I hope in the Lord Jesus to send Timothy to you soon, that I also may be cheered when I receive news about you. I have no one else like him, who will show genuine concern for your welfare. For everyone looks out for their own interests, not those of Jesus Christ. But you know that Timothy has proved himself, because as a son with his father he has served with me in the work of the gospel. I hope, therefore, to send him as soon as I see how things go with me. And I am confident in the Lord that I myself will come soon.
But I think it is necessary to send back to you Epaphroditus, my brother, co-worker and fellow soldier, who is also your messenger, whom you sent to take care of my needs. For he longs for all of you and is distressed because you heard he was ill. Indeed he was ill, and almost died. But God had mercy on him, and not on him only but also on me, to spare me sorrow upon sorrow. Therefore I am all the more eager to send him, so that when you see him again you may be glad and I may have less anxiety. So then, welcome him in the Lord with great joy, and honor people like him, because he almost died for the work of Christ. He risked his life to make up for the help you yourselves could not give me (Philippians 2:3-11, 19-30, NIV).
The literal translation of the beginning of verse 7 is “he emptied himself.” Jesus emptied himself. He gave up everything for us. Let’s think about that a bit more, especially if this is the attitude each of us is supposed to have.
• What examples of Jesus’ humility do you see in Timothy and Epaphroditus?
• How do you nonetheless see these two men as leaders? How do you see God (or Paul) honoring their attitude here?
• Do you think we need to be totally emptied of ourselves before God can really work through us? Why or why not?
• If you truly had “the same attitudes that Christ Jesus had” (verse 5), what would look different?
Think about your family, those you work with, and even people you don’t know very well. What are some realistic, practical ways that you can follow Jesus’ example and serve them?
OK, that was a nice mental activity. But let’s take it further:
• Out of all the ideas you just thought of, which ones do you think you’d actually do?
• What makes you uncomfortable or unwilling to serve others? What can help you get past that?
Serving others isn’t always easy or comfortable, but Jesus showed us not only that we can do it, but to have joy while doing it. It can be hard to step out of our comfort zones, but everything Jesus did showed us that it’s worth it to follow His example.
Then the mother of Zebedee’s sons came to Jesus with her sons and, kneeling down, asked a favor of him.
“What is it you want?” he asked.
She said, “Grant that one of these two sons of mine may sit at your right and the other at your left in your kingdom.”
“You don’t know what you are asking,” Jesus said to them. “Can you drink the cup I am going to drink?”
“We can,” they answered.
Jesus said to them, “You will indeed drink from my cup, but to sit at my right or left is not for me to grant. These places belong to those for whom they have been prepared by my Father.”
When the ten heard about this, they were indignant with the two brothers. Jesus called them together and said, “You know that the rulers of the Gentiles lord it over them, and their high officials exercise authority over them. Not so with you.
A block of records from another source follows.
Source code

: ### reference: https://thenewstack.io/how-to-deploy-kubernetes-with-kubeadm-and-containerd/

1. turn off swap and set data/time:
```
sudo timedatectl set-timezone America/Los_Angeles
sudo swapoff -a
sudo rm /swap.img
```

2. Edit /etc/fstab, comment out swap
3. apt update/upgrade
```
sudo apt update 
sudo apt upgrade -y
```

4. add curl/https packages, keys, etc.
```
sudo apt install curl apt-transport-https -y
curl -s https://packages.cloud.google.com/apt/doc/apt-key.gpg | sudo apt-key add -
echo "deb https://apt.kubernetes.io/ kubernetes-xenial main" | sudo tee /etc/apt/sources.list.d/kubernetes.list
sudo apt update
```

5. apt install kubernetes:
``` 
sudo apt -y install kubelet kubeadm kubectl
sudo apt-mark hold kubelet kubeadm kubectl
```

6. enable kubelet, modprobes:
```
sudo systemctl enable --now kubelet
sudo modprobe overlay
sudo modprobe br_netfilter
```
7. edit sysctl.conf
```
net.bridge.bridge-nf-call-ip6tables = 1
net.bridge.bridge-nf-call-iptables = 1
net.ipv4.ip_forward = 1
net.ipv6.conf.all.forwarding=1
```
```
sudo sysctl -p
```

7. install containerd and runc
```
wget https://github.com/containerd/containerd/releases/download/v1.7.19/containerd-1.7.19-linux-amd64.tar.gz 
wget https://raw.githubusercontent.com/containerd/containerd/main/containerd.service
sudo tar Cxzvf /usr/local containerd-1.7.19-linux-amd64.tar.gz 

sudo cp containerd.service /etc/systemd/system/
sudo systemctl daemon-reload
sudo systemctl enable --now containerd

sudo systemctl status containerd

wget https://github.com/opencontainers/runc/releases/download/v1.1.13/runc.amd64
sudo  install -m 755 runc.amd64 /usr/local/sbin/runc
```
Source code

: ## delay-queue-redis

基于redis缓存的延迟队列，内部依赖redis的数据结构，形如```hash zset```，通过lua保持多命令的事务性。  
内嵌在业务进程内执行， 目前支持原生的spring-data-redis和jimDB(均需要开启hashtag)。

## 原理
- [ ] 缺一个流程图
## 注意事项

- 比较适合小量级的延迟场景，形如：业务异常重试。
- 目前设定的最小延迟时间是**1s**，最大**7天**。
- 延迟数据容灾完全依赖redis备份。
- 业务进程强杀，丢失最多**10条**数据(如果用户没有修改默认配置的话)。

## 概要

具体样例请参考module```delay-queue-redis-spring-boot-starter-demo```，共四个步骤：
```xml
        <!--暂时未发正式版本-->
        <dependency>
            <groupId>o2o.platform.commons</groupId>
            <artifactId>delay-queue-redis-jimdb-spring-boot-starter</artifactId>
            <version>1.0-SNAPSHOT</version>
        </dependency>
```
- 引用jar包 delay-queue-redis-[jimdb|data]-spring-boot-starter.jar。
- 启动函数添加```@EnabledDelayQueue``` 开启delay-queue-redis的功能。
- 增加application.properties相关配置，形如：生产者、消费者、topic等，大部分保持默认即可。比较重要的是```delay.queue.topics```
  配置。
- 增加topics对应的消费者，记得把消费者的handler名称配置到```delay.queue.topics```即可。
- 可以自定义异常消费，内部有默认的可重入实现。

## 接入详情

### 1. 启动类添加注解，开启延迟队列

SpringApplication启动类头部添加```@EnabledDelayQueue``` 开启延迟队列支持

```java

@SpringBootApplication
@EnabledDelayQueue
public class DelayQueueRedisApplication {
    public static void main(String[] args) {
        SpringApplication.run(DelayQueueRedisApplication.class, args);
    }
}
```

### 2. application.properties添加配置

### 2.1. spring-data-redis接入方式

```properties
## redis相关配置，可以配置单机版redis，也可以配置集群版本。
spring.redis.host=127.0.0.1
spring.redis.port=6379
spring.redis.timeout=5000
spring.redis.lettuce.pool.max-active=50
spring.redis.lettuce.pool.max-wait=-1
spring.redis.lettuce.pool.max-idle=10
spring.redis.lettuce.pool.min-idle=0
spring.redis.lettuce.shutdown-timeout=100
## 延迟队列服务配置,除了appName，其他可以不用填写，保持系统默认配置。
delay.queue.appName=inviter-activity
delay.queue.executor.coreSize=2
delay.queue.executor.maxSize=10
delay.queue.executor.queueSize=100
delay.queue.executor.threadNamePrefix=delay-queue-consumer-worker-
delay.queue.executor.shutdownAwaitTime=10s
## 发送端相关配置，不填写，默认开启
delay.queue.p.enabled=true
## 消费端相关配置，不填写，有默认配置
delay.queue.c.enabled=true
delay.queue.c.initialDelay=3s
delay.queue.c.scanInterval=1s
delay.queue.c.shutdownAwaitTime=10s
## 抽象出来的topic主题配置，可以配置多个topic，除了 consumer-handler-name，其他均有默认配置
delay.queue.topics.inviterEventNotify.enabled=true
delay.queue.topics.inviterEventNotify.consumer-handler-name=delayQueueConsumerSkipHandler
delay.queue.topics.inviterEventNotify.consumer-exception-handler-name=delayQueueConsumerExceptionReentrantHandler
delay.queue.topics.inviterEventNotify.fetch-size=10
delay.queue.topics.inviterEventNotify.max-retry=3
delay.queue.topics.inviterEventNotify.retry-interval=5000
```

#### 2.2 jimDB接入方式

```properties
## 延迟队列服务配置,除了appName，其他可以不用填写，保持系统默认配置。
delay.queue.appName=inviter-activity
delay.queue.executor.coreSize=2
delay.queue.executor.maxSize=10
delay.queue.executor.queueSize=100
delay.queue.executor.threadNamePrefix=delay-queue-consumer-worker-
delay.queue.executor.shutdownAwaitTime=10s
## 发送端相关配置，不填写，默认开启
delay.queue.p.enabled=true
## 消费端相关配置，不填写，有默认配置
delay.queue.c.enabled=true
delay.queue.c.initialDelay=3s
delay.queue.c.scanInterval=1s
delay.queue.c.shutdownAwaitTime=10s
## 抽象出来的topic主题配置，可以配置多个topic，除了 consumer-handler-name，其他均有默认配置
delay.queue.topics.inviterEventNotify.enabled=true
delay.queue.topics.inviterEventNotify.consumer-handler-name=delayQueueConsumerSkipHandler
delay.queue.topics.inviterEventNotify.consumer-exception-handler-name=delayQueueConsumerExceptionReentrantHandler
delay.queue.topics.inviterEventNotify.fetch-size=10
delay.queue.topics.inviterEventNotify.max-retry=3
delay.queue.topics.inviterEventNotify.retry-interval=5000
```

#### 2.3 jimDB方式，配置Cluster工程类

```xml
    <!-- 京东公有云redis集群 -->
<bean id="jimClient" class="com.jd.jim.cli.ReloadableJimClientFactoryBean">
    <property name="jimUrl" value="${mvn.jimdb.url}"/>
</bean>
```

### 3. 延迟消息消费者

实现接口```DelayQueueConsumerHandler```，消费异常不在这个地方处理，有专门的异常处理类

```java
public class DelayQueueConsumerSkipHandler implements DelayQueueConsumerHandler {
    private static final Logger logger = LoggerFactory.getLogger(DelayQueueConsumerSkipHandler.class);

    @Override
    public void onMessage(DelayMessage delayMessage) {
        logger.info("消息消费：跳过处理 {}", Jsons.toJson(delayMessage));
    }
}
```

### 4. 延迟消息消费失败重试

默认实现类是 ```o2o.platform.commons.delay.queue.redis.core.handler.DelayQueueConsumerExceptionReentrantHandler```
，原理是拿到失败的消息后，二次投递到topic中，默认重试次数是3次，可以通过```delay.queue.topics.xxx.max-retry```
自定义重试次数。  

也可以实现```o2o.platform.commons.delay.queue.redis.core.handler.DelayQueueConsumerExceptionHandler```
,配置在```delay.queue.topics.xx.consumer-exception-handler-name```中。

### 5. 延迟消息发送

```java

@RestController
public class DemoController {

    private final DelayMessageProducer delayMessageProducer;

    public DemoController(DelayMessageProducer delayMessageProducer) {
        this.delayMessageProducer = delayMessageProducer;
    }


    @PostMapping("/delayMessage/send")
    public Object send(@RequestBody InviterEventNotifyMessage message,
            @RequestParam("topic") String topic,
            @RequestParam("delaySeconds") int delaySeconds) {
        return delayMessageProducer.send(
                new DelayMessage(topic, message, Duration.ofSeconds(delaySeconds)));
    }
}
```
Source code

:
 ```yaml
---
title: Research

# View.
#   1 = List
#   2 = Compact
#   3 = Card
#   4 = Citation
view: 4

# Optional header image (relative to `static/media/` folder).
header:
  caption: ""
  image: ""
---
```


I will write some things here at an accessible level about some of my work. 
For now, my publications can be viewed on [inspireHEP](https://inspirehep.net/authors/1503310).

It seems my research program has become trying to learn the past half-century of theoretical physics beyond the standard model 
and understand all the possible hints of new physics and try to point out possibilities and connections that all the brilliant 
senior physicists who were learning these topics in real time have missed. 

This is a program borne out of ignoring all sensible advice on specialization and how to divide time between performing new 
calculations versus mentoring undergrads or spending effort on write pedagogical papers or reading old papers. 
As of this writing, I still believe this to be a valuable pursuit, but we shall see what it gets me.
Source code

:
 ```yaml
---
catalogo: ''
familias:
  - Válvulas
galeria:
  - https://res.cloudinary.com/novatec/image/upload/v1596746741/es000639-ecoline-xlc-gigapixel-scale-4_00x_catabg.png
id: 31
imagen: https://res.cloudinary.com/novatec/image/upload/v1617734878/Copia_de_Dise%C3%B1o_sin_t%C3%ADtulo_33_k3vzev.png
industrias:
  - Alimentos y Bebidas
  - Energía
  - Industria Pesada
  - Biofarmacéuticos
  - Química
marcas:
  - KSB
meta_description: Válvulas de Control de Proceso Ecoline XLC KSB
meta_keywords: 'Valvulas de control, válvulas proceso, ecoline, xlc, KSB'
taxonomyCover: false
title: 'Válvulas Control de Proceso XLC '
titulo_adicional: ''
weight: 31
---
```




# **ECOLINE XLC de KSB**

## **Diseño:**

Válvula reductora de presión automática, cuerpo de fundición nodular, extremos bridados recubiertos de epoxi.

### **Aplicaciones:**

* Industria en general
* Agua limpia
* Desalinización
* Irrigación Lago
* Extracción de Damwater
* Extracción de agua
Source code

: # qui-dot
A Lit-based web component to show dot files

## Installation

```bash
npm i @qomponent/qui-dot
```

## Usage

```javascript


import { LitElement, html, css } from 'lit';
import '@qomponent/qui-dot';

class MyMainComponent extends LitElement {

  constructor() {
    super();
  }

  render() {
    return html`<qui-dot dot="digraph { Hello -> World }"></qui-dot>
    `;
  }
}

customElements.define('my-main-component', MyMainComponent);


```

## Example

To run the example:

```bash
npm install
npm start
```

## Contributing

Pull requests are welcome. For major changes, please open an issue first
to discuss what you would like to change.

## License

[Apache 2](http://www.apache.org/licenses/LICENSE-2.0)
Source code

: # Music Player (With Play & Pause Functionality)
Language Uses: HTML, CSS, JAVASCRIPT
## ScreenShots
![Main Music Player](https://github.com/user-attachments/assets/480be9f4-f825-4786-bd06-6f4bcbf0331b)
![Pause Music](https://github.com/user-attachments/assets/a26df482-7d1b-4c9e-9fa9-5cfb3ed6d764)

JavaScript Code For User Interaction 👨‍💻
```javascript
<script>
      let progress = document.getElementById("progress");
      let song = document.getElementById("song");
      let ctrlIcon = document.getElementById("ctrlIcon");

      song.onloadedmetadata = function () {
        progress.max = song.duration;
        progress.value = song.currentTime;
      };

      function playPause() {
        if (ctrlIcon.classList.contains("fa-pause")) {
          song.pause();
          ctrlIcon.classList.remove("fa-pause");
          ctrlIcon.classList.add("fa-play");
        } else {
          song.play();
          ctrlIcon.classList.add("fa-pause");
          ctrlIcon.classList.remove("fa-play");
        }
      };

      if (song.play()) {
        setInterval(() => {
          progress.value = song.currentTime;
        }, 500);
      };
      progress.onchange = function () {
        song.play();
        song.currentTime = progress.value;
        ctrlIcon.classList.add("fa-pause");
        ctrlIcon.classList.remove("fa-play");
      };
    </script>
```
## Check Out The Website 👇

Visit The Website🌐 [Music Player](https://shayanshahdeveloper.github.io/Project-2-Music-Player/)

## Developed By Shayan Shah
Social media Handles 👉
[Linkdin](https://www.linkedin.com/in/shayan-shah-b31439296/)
Instead, whoever wants to become great among you must be your servant, and whoever wants to be first must be your slave—just as the Son of Man did not come to be served, but to serve, and to give his life as a ransom for many” (Matthew 20:20-28, NIV)
• Be honest: In what ways are you like “the sons of Zebedee,” James and John (or their mom, for that matter)?
• What’s a situation right now where you’d considering serving more fully… as long as it was on your terms?
• What would take for you to let go of your “rights” and serve God however he wants you serve—in that situation or any other?
Ask God to help you use both your hands and your feet to lead the way He wants us to—by serving those around us—and that you’d not only have His willingness but also His heart for the people He’s placed around us.